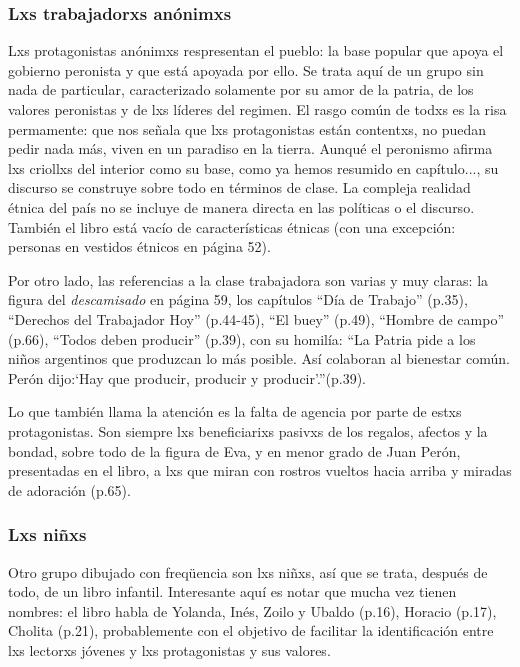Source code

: \documentclass[
10pt, %
a4paper, %
oneside, %
headinclude,footinclude, %
]{scrartcl}
\begin{document}
\subsubsection{Lxs trabajadorxs anónimxs}
Lxs protagonistas anónimxs respresentan el pueblo: la base popular que apoya el gobierno peronista y que está apoyada por ello.
Se trata aquí de un grupo sin nada de particular, caracterizado solamente por su amor de la patria, de los valores peronistas y de lxs líderes del regimen.
El rasgo común de todxs es la risa permamente: que nos señala que lxs protagonistas están contentxs, no puedan pedir nada más, viven en un paradiso en la tierra.
Aunqué el peronismo afirma lxs criollxs del interior como su base, como ya hemos resumido en capítulo..., su discurso se construye sobre todo en términos de clase.
La compleja realidad étnica del país no se incluye de manera directa en las políticas o el discurso.
También el libro está vacío de características étnicas (con una excepción: personas en vestidos étnicos en página 52).

Por otro lado, las referencias a la clase trabajadora son varias y muy claras:
la figura del \textit{descamisado} en página 59, los capítulos ``Día de Trabajo'' (p.35), ``Derechos del Trabajador Hoy'' (p.44-45), ``El buey'' (p.49), ``Hombre de campo'' (p.66), ``Todos deben producir'' (p.39),
con su homilía:
``La Patria pide a los niños argentinos que produzcan lo más posible. Así colaboran al bienestar común. Perón dijo:`Hay que producir, producir y producir'.''(p.39).

Lo que también llama la atención es la falta de agencia por parte de estxs protagonistas.
Son siempre lxs beneficiarixs pasivxs de los regalos, afectos y la bondad, sobre todo de la figura de Eva, y en menor grado de Juan Perón, presentadas en el libro, a lxs que miran con rostros vueltos hacia arriba y miradas de adoración (p.65).

\subsubsection{Lxs niñxs}
Otro grupo dibujado con freqüencia son lxs niñxs, así que se trata, después de todo, de un libro infantil.
Interesante aquí es notar que mucha vez tienen nombres: el libro habla de Yolanda, Inés, Zoilo y Ubaldo (p.16), Horacio (p.17), Cholita (p.21),
probablemente con el objetivo de facilitar la identificación entre lxs lectorxs jóvenes y lxs protagonistas y sus valores.

\end{document}
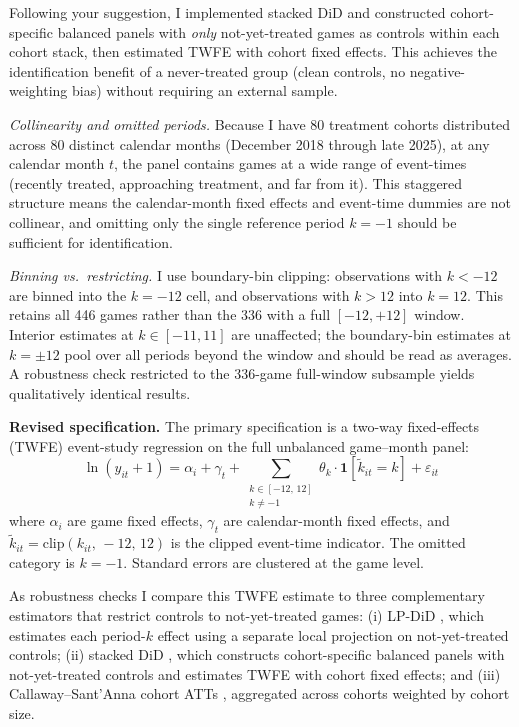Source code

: \documentclass[11pt]{article}
\begin{document}
Following your suggestion, I implemented stacked DiD \citep{cengiz2019} 
and constructed cohort-specific
balanced panels with \textit{only} not-yet-treated games as controls within
each cohort stack, then estimated TWFE with cohort fixed effects. This
achieves the identification benefit of a never-treated group (clean controls,
no negative-weighting bias) without requiring an external sample. 

\textit{Collinearity and omitted periods.}
Because I have 80 treatment cohorts distributed across 80 distinct calendar
months (December 2018 through late 2025), at any calendar
month $t$, the panel contains games at a wide range of event-times (recently
treated, approaching treatment, and far from it). This staggered
structure means the calendar-month fixed effects and event-time dummies are
not collinear, and omitting only the single reference period $k = -1$ should be
sufficient for identification. 

\textit{Binning vs.\ restricting.}
I use boundary-bin clipping: observations with $k < -12$ are binned into the
$k = -12$ cell, and observations with $k > 12$ into $k = 12$. This retains
all 446 games rather than the 336 with a full $[-12,+12]$ window. Interior
estimates at $k \in [-11, 11]$ are unaffected; the boundary-bin estimates at
$k = \pm 12$ pool over all periods beyond the window and should be read as
averages. A robustness check restricted to the 336-game full-window subsample
yields qualitatively identical results.

\textbf{Revised specification.}
The primary specification is a two-way fixed-effects (TWFE) event-study
regression on the full unbalanced game--month panel:
\begin{equation}
\label{eq:pooled}
\ln(y_{it} + 1) = \alpha_i + \gamma_t +
  \sum_{\substack{k \in [-12,\,12] \\ k \neq -1}}
  \theta_k \cdot \mathbf{1}[\tilde{k}_{it} = k]
  + \varepsilon_{it}
\end{equation}
where $\alpha_i$ are game fixed effects, $\gamma_t$ are calendar-month fixed
effects, and $\tilde{k}_{it} = \text{clip}(k_{it},\,-12,\,12)$ is the
clipped event-time indicator. The omitted category is $k = -1$. Standard
errors are clustered at the game level.

As robustness checks I compare this TWFE estimate to three complementary
estimators that restrict controls to not-yet-treated games: (i) LP-DiD
\citep{dube2023}, which estimates each period-$k$ effect using a separate
local projection on not-yet-treated controls; (ii) stacked DiD
\citep{cengiz2019}, which constructs cohort-specific balanced panels with
not-yet-treated controls and estimates TWFE with cohort fixed effects; and
(iii) Callaway--Sant'Anna cohort ATTs \citep{callaway2021}, aggregated
across cohorts weighted by cohort size.
\end{document}
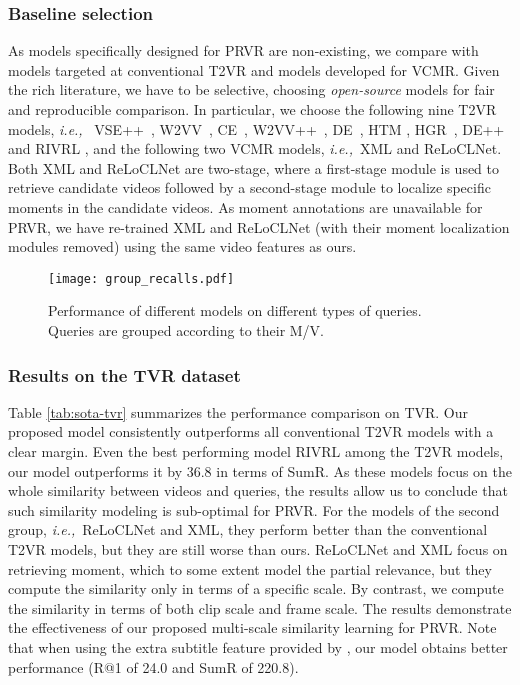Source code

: \documentclass[sigconf]{acmart}
\newcommand{\ie}{\emph{i.e.,}~}
\begin{document}
\subsubsection{Baseline selection}
As models specifically designed for PRVR are non-existing, we compare with models targeted at conventional T2VR and models developed for VCMR.
Given the rich literature, we have to be selective, choosing \emph{open-source} models for fair and reproducible comparison. In particular, we choose the following nine T2VR models, \ie 
VSE++~\cite{faghri2017vse++}, W2VV~\cite{dong2018predicting}, CE~\cite{liu2019use}, W2VV++~\cite{li2019w2vv++}, DE~\cite{dong2019dual}, HTM \cite{miech2019howto100m}, HGR~\cite{chen2020fine}, DE++~\cite{dong2021dual} and RIVRL \cite{dong2022reading}, and the following two VCMR models, \ie XML \cite{lei2020tvr} and ReLoCLNet\cite{zhang2021video}.
Both XML and ReLoCLNet are two-stage, where a first-stage module is used to retrieve candidate videos followed by a second-stage module to localize specific moments in the candidate videos. As moment annotations are unavailable for PRVR, we have re-trained XML and ReLoCLNet (with their moment localization modules removed) using the same video features as ours.


\begin{figure*}[tb!]
\centering\texttt{[image: group\_recalls.pdf]}
\vspace{-4mm}
\caption{Performance of different models on different types of queries. Queries are grouped according to their M/V.
}\label{fig:group_recalls}
\end{figure*}


\subsubsection{Results on the TVR dataset}

Table \ref{tab:sota-tvr} summarizes the performance comparison on TVR.
Our proposed model consistently outperforms all conventional T2VR models with a clear margin. Even the best performing model RIVRL among the T2VR models, our model outperforms it by 36.8 in terms of SumR.
As these models focus on the whole similarity between videos and queries, the results allow us to conclude that such similarity modeling is sub-optimal for PRVR.
For the models of the second group, \ie ReLoCLNet and XML, they perform better than the conventional T2VR models, but they are still worse than ours. 
ReLoCLNet and XML focus on retrieving moment, which to some extent model the partial relevance, but they compute the similarity only in terms of a specific scale. By contrast, we compute the similarity in terms of both clip scale and frame scale. The results demonstrate the effectiveness of our proposed multi-scale similarity learning for PRVR.
Note that when using the extra subtitle feature provided by \cite{lei2020tvr}, our model obtains better performance (R@1 of 24.0 and SumR of 220.8).
\end{document}
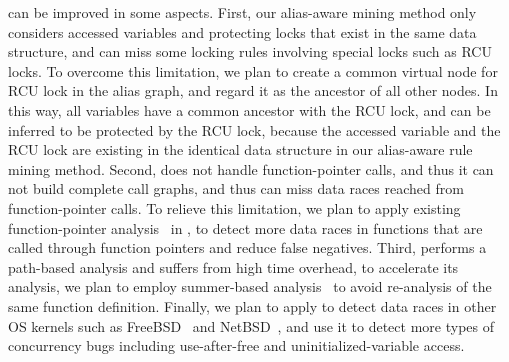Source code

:  \sys can be improved in some aspects. First, 
our alias-aware mining method only considers accessed variables and protecting 
locks that exist in the same data structure, and can miss some locking rules 
involving special locks such as RCU locks. To overcome this limitation, we plan 
to create a common virtual node for RCU lock in the alias graph, and regard it 
as the ancestor of all other nodes. In this way, all variables have a common 
ancestor with the RCU lock, and can be inferred to be protected by the RCU 
lock, because the accessed variable and the RCU lock are existing in the 
identical data structure in our alias-aware rule mining method. Second, \sys 
does not handle function-pointer calls, and thus it can not build complete call 
graphs, and thus can miss data races reached from function-pointer calls. To 
relieve this limitation, we plan to apply existing function-pointer 
analysis~\cite{Hind:TOPLAS99, Zhang:ISPEC15, Heintze:PLDI01} in \sys, to detect 
more data races in functions that are called through function pointers and 
reduce false negatives. Third, \sys performs a path-based analysis and suffers 
from high time overhead, to accelerate its analysis, we plan to employ 
summer-based analysis~\cite{Bai:ATC19, Bai:ATC22} to avoid re-analysis of the 
same function definition. Finally, we plan to apply \sys to detect data races 
in other OS kernels such as FreeBSD~\cite{FreeBSD} and NetBSD~\cite{NetBSD}, 
and use it to detect more types of concurrency bugs including use-after-free 
and uninitialized-variable access.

# # # # #

| TO DO |
Scan the listing above, and wherever a line holds the word "miss", copy it.

| OUTPUT |
locks that exist in the same data structure, and can miss some locking rules 
graphs, and thus can miss data races reached from function-pointer calls. To 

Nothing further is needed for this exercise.